Two women in tweeds and hairnets refused. ‘You never do,’ one replied tersely, before a call came to rush off in the opposite direction. Pete stood back, but the lady directed her horse straight at him, crushing him against the car. Pete was hurt and bruised.

Until this moment, the hunt had seemed almost quaint. Now there was no doubt the huntsmen were after blood. Their adrenaline was up and the stag was literally running for its life. I felt sick.

 

A heart-wrenching howl rang out

 

That’s when we heard the sound of the stag in distress. It was a heart-wrenching howl – something I had never heard before. Like the cry of the hounds, it reverberated around the valley. The hunters suddenly sat up, then charged into the woods.

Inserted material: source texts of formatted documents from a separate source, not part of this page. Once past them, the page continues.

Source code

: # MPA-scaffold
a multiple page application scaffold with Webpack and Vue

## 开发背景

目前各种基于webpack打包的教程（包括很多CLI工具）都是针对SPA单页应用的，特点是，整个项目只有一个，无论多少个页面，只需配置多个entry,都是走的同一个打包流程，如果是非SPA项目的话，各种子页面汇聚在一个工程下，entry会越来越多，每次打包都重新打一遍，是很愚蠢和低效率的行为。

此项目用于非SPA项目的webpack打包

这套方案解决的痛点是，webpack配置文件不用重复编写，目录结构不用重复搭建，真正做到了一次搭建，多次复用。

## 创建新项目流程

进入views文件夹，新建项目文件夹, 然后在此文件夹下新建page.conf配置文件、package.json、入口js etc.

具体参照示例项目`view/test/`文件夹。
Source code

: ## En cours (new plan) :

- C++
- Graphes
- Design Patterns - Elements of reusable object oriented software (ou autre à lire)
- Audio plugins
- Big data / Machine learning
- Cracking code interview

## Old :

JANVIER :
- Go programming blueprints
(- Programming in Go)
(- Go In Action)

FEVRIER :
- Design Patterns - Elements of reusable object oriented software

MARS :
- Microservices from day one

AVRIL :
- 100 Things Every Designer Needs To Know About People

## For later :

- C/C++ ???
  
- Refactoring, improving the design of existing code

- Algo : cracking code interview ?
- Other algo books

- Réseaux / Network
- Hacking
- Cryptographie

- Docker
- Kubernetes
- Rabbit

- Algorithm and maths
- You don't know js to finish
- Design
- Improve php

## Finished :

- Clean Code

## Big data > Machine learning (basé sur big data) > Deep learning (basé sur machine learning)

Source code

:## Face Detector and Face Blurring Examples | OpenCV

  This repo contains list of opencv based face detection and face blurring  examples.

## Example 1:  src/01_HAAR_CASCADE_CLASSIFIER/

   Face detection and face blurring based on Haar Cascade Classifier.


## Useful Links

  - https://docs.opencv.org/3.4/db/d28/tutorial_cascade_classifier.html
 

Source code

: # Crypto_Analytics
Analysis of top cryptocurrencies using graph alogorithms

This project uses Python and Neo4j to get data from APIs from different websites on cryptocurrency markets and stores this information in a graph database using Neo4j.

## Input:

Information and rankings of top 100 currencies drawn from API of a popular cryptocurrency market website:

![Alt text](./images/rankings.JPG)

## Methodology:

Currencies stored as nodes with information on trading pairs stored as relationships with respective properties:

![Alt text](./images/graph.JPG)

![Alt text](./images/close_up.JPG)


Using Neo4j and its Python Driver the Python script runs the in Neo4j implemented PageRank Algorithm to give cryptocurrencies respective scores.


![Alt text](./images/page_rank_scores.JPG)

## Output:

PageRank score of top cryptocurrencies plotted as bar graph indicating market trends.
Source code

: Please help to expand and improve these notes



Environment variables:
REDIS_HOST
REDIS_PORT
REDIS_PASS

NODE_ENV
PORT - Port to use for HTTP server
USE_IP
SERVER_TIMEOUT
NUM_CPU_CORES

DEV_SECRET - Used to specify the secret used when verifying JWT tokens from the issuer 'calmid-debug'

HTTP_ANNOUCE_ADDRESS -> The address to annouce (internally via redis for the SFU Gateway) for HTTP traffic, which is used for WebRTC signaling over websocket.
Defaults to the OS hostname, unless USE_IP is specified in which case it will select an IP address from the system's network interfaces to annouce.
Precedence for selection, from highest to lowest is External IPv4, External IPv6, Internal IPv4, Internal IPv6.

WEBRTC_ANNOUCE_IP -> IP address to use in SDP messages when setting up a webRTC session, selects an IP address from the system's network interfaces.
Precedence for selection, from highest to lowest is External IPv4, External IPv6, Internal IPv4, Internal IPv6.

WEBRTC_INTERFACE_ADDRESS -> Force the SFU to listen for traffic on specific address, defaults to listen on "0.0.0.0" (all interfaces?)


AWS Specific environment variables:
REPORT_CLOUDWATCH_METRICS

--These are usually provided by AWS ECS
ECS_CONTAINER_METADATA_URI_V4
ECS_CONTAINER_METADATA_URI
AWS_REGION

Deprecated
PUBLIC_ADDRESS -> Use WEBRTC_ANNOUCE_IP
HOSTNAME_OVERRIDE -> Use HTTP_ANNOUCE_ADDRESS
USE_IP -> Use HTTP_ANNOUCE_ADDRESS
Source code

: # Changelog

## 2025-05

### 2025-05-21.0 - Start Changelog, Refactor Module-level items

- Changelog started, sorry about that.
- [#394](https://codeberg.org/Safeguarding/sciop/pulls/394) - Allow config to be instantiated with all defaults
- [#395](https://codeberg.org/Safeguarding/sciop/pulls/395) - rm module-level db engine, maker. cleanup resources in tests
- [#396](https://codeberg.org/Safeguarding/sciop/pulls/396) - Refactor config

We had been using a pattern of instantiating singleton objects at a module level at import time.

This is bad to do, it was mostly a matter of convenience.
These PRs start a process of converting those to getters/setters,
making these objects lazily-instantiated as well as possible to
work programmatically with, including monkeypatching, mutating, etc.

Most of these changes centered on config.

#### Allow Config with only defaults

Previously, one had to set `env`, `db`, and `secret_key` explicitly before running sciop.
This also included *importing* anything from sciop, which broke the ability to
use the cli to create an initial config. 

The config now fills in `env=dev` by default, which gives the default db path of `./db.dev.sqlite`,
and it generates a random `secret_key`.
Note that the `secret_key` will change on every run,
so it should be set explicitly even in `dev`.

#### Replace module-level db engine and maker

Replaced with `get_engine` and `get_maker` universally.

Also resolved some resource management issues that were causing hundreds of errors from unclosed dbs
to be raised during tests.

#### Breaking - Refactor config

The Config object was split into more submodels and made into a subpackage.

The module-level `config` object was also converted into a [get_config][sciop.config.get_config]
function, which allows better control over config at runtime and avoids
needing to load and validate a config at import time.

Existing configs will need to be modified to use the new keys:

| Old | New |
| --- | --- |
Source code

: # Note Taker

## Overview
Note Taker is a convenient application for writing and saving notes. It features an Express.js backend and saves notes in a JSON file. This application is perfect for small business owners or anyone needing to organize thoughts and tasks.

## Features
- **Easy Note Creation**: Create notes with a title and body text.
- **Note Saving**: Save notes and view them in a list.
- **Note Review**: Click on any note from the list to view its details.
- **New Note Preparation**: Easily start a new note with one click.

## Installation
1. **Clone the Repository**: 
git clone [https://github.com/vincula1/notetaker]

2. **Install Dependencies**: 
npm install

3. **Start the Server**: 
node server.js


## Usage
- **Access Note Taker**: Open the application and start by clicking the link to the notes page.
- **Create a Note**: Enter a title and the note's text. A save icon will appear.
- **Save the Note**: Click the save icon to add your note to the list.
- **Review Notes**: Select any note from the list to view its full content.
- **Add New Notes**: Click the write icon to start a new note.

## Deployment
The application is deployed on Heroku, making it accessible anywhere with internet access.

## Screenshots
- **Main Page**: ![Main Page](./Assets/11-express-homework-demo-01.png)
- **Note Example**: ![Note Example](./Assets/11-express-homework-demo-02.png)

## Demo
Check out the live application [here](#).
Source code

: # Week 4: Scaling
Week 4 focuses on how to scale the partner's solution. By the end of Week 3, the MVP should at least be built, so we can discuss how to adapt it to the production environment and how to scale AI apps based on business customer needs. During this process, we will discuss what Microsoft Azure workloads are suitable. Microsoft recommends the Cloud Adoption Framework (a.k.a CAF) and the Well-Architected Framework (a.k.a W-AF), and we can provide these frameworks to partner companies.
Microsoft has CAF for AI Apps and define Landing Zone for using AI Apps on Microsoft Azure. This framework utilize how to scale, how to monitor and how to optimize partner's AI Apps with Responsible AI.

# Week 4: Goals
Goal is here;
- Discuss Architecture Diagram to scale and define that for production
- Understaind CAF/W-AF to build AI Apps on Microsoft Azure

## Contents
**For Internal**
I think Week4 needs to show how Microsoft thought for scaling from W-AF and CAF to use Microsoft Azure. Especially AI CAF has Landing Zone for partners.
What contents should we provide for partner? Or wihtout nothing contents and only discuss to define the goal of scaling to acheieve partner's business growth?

It was only when I got home that I realised how upsetting the day had been. We live in a society that has banned badger baiting, cock fighting and dog fighting yet it is still perfectly legal to hunt stags.

Supporters claim deer is hunted to control a ‘pest’. Really? Can an animal you so rarely see in the countryside truly be a pest? Even if it were, why not simply shoot the beast rather than chase it for five hours until it is run into the ground, exhausted and terrified, before it is killed? I found it desperately sickening to see this mindless cruelty at close quarters.

As I turned to leave, the howling of the terrified beast ringing in my ears, the other spectators seemed pleased with their day’s entertainment.

Yards away, bloodthirsty hunters were determined to see a beautiful, noble animal destroyed. But at the ice-cream van, a queue was already forming.